As of August 2024 Darren Dale is managing director.

==Location and description==
Blackfella Films is a film production company owned by First Nations Australian filmmakers. It creates both factual and drama content in various formats, for cinema release as well as both feature and series forms on television and online platforms. It is headquartered in Sydney and also has an office in Melbourne, where factual content is produced.

==Productions==
The company's most successful production has been the multi-award-winning seven-part 2008 documentary series First Australians. This series experienced both national and international success, including screening to over 2.3 million viewers in Australia on SBS, and has since become the best selling educational DVD in Australia.

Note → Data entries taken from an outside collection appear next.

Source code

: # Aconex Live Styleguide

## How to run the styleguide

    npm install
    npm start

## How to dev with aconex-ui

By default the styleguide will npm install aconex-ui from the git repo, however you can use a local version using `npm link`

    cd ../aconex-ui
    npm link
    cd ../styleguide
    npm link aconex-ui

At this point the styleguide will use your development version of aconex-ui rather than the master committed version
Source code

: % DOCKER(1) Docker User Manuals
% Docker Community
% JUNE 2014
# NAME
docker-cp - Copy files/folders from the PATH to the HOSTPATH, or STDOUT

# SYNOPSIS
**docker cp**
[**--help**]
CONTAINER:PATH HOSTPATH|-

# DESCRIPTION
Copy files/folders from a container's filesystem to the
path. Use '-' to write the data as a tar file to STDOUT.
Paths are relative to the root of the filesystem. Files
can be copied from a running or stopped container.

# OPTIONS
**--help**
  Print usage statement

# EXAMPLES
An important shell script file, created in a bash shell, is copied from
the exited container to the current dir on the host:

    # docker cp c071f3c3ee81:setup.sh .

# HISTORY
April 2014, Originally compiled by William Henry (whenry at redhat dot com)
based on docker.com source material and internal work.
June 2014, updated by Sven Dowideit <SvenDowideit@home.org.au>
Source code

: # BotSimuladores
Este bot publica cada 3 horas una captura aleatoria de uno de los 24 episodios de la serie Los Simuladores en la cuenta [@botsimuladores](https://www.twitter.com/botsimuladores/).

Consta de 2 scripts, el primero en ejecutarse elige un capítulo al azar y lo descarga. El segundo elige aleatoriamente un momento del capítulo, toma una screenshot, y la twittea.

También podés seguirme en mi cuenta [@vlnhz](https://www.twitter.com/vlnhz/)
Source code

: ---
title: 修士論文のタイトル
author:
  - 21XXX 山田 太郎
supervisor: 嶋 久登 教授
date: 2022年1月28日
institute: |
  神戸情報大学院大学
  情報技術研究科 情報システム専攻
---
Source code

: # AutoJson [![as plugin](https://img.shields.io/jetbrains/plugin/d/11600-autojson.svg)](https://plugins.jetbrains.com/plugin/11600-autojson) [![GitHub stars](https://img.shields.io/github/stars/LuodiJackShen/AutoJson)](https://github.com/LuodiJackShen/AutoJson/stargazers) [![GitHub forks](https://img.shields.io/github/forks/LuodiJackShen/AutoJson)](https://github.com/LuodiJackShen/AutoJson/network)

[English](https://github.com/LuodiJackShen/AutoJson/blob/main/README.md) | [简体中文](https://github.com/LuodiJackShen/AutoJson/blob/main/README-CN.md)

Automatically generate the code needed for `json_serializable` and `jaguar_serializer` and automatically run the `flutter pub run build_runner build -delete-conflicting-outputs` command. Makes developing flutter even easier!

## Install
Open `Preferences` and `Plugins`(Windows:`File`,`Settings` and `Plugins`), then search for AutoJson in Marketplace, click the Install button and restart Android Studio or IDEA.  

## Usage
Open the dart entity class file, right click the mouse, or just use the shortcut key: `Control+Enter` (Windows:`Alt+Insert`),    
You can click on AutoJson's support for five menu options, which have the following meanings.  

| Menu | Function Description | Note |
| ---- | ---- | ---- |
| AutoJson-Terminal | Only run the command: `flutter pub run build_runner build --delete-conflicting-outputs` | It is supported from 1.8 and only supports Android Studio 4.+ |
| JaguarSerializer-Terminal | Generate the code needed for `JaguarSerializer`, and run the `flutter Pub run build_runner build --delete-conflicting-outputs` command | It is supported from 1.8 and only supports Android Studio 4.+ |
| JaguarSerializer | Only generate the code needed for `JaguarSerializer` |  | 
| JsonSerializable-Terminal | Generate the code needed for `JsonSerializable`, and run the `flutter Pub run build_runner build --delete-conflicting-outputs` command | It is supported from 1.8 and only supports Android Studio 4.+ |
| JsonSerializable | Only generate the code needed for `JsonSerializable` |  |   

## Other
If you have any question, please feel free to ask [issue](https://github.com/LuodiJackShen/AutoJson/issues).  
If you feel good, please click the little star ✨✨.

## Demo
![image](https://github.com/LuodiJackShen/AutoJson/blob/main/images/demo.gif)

The 2011 documentary, The Tall Man, won the inaugural Walkley Award for "Long-form Journalism: Documentary". In 2012 they released the docudrama Mabo, a telemovie, and produced the six-part television drama series Redfern Now. In late 2012 a second series of Redfern Now was awarded funding from Screen Australia, and went into production in May 2013.

In October 2021 the series Addicted Australia, by Jacob Hickey and Darren Dale of Blackfella Films and SBS Television, was one of three documentaries shortlisted for the Walkley Documentary Award.

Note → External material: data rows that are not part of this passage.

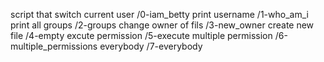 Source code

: script that switch current user /0-iam_betty
print username /1-who_am_i
print all groups /2-groups
change owner of fils /3-new_owner
create new file /4-empty
excute permission /5-execute
multiple permission /6-multiple_permissions
everybody /7-everybody

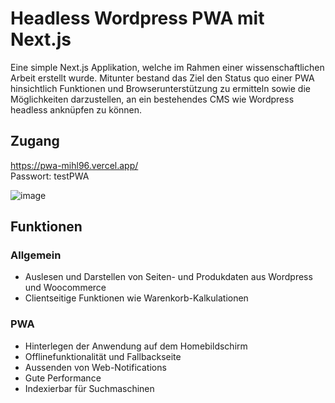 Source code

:# Headless Wordpress PWA mit Next.js

Eine simple Next.js Applikation, welche im Rahmen einer wissenschaftlichen Arbeit erstellt wurde. 
Mitunter bestand das Ziel den Status quo einer PWA hinsichtlich Funktionen und Browserunterstützung zu ermitteln sowie die Möglichkeiten darzustellen, an ein bestehendes CMS wie Wordpress headless anknüpfen zu können. 

## Zugang
https://pwa-mihl96.vercel.app/  
Passwort: testPWA

![image](https://user-images.githubusercontent.com/75532504/143060685-3253e129-6a6e-4893-9259-b70adb50df45.png)

## Funktionen 
### Allgemein
- Auslesen und Darstellen von Seiten- und Produkdaten aus Wordpress und Woocommerce
- Clientseitige Funktionen wie Warenkorb-Kalkulationen

### PWA
- Hinterlegen der Anwendung auf dem Homebildschirm 
- Offlinefunktionalität und Fallbackseite
- Aussenden von Web-Notifications 
- Gute Performance 
- Indexierbar für Suchmaschinen
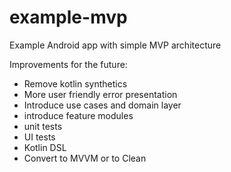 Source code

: # example-mvp
Example Android app with simple MVP architecture

Improvements for the future:
- Remove kotlin synthetics
- More user friendly error presentation
- Introduce use cases and domain layer
- introduce feature modules
- unit tests
- UI tests
- Kotlin DSL
- Convert to MVVM or to Clean
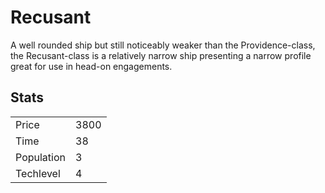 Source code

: # Recusant

A well rounded ship but still noticeably weaker than the Providence-class, the Recusant-class is a relatively narrow ship presenting a narrow profile great for use in head-on engagements.

## Stats

<table>
    <tr>
        <td>Price</td>
        <td>3800</td>
    </tr>
    <tr>
        <td>Time</td>
        <td>38</td>
    </tr>
    <tr>
        <td>Population</td>
        <td>3</td>
    </tr>
    <tr>
        <td>Techlevel</td>
        <td>4</td>
    </tr>
</table>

The 2022 TV documentary series The Australian Wars won several awards, including Best Documentary/Factual Series at the 3rd Australian International Documentary Conference Awards in March 2023, and the Silver Logie for Most Outstanding Factual or Documentary Program.

==Recognition and awards==
Many of the films and TV series made by Blackfella Films have won acclaim and awards.

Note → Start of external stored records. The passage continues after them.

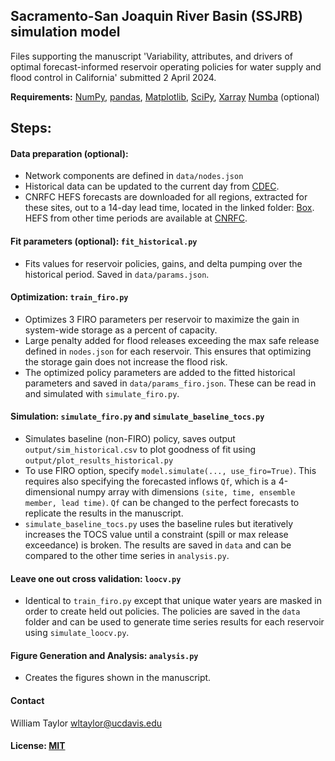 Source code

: ## Sacramento-San Joaquin River Basin (SSJRB) simulation model
Files supporting the manuscript 'Variability, attributes, and drivers of optimal forecast-informed reservoir operating policies for water supply and flood control in California' submitted 2 April 2024.

**Requirements:** [NumPy](http://www.numpy.org/), [pandas](http://pandas.pydata.org/), [Matplotlib](http://matplotlib.org/), [SciPy](https://www.scipy.org/), [Xarray](https://docs.xarray.dev/en/stable/) [Numba](http://numba.pydata.org/) (optional)

## Steps:

#### Data preparation (optional):
* Network components are defined in `data/nodes.json`
* Historical data can be updated to the current day from [CDEC](https://cdec.water.ca.gov/).
* CNRFC HEFS forecasts are downloaded for all regions, extracted for these sites, out to a 14-day lead time, located in the linked folder: [Box](https://ucdavis.box.com/s/hj1q0o8xhqrr6dyhxyreqwrkqzhupfbw). HEFS from other time periods are available at [CNRFC](https://www.cnrfc.noaa.gov/).

#### Fit parameters (optional): `fit_historical.py`
* Fits values for reservoir policies, gains, and delta pumping over the historical period. Saved in `data/params.json`.

#### Optimization: `train_firo.py`
* Optimizes 3 FIRO parameters per reservoir to maximize the gain in system-wide storage as a percent of capacity.
* Large penalty added for flood releases exceeding the max safe release defined in `nodes.json` for each reservoir. This ensures that optimizing the storage gain does not increase the flood risk.
* The optimized policy parameters are added to the fitted historical parameters and saved in `data/params_firo.json`. These can be read in and simulated with `simulate_firo.py`.

#### Simulation: `simulate_firo.py` and `simulate_baseline_tocs.py`
* Simulates baseline (non-FIRO) policy, saves output `output/sim_historical.csv` to plot goodness of fit using `output/plot_results_historical.py`
* To use FIRO option, specify `model.simulate(..., use_firo=True)`. This requires also specifying the forecasted inflows `Qf`, which is a 4-dimensional numpy array with dimensions `(site, time, ensemble member, lead time)`. `Qf` can be changed to the perfect forecasts to replicate the results in the manuscript.
* `simulate_baseline_tocs.py` uses the baseline rules but iteratively increases the TOCS value until a constraint (spill or max release exceedance) is broken. The results are saved in  `data` and can be compared to the other time series in `analysis.py`.

#### Leave one out cross validation: `loocv.py`
* Identical to `train_firo.py` except that unique water years are masked in order to create held out policies. The policies are saved in the `data` folder and can be used to generate time series results for each reservoir using `simulate_loocv.py`.

#### Figure Generation and Analysis: `analysis.py`
* Creates the figures shown in the manuscript.

#### Contact
William Taylor wltaylor@ucdavis.edu

#### License: [MIT](LICENSE.md)
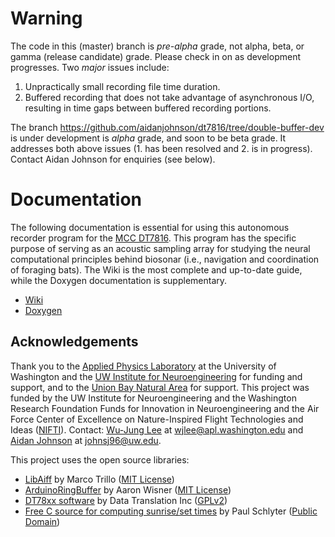 # Warning
The code in this (master) branch is _pre-alpha_ grade, not alpha, beta, or gamma (release candidate) grade. Please check in on as development progresses. Two _major_ issues include:
1. Unpractically small recording file time duration.
2. Buffered recording that does not take advantage of asynchronous I/O, resulting in time gaps between buffered recording portions.

The branch https://github.com/aidanjohnson/dt7816/tree/double-buffer-dev is under development is _alpha_ grade, and soon to be beta grade. It addresses both above issues (1. has been resolved and 2. is in progress). Contact Aidan Johnson for enquiries (see below).

# Documentation
The following documentation is essential for using this autonomous recorder program for the [MCC DT7816](https://www.mccdaq.com/Products/ARM-DAQ/DT7816). This program has the specific purpose of serving as an acoustic sampling array for studying the neural computational principles behind biosonar (i.e., navigation and coordination of foraging bats). The Wiki is the most complete and up-to-date guide, while the Doxygen documentation is supplementary. 
* [Wiki](https://github.com/aidanjohnson/dt7816/wiki)
* [Doxygen](https://github.com/aidanjohnson/dt7816/tree/f8a4ccb92a67c16e4d23e182c011c55ef94b3e6c/example-applications/dt78xx-examples/recorder/Documentation/html)

## Acknowledgements
Thank you to the [Applied Physics Laboratory](http://www.apl.washington.edu/) at the University of Washington and the [UW Institute for Neuroengineering](http://uwin.washington.edu/) for funding and support, and to the [Union Bay Natural Area](https://botanicgardens.uw.edu/center-for-urban-horticulture/visit/union-bay-natural-area/) for support. This project was funded by the UW Institute for Neuroengineering and the Washington Research Foundation Funds for Innovation in Neuroengineering and the Air Force Center of Excellence on Nature-Inspired Flight Technologies and Ideas ([NIFTI](http://nifti.washington.edu/)). Contact: [Wu-Jung Lee](https://leewujung.github.io/) at wjlee@apl.washington.edu and [Aidan Johnson](https://aidanjohnson.github.io/) at johnsj96@uw.edu.

This project uses the open source libraries:
* [LibAiff](http://aifftools.sourceforge.net/libaiff/) by Marco Trillo ([MIT License](https://opensource.org/licenses/mit-license.php))
* [ArduinoRingBuffer](https://github.com/wizard97/ArduinoRingBuffer) by Aaron Wisner ([MIT License](https://opensource.org/licenses/MIT))
* [DT78xx software](https://www.mccdaq.com/Products/ARM-DAQ/DT7816) by Data Translation Inc ([GPLv2](https://opensource.org/licenses/gpl-2.0.php))
* [Free C source for computing sunrise/set times](http://stjarnhimlen.se/english.html) by Paul Schlyter ([Public Domain](http://stjarnhimlen.se/snippets/snippets.(c)))
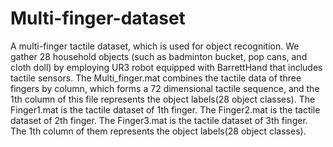 # Multi-finger-dataset
A multi-finger tactile dataset, which is used for object recognition. 
We gather 28 household objects (such as badminton bucket, pop cans, and cloth doll) by employing UR3 robot equipped with BarrettHand that includes tactile sensors. 
The Multi_finger.mat combines the tactile data of three fingers by column, which forms a 72 dimensional tactile sequence, and the 1th column of this file represents the object labels(28 object classes). 
The Finger1.mat is the tactile dataset of 1th finger. 
The Finger2.mat is the tactile dataset of 2th finger. 
The Finger3.mat is the tactile dataset of 3th finger. 
The 1th column of them represents the object labels(28 object classes).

In June 2019, the company won the Sydney UNESCO City of Film Award, worth . The prize is given each year by Create NSW, under the auspices of Sydney UNESCO City of Film, and was awarded at the 66th Sydney Film Festival. It was presented by Deborah Mailman to Dale, Perkins, and Dear.

==Selected filmography==
- From Sand to Celluloid – Payback (1996) (short film)
- Flat (2002) (short film)
- Mimi (2002) (short film)
- First Australians (2008) (documentary series)
- The Party Shoes (2009) (short film)
- Jacob (2009) (short film)
- Lani's Story (2010) (documentary)
- The Tall Man (2011) (documentary)
- Mabo (2012) (TV docudrama film)
- Redfern Now (2012–2013) (TV series)
- First Contact (2014) (documentary series)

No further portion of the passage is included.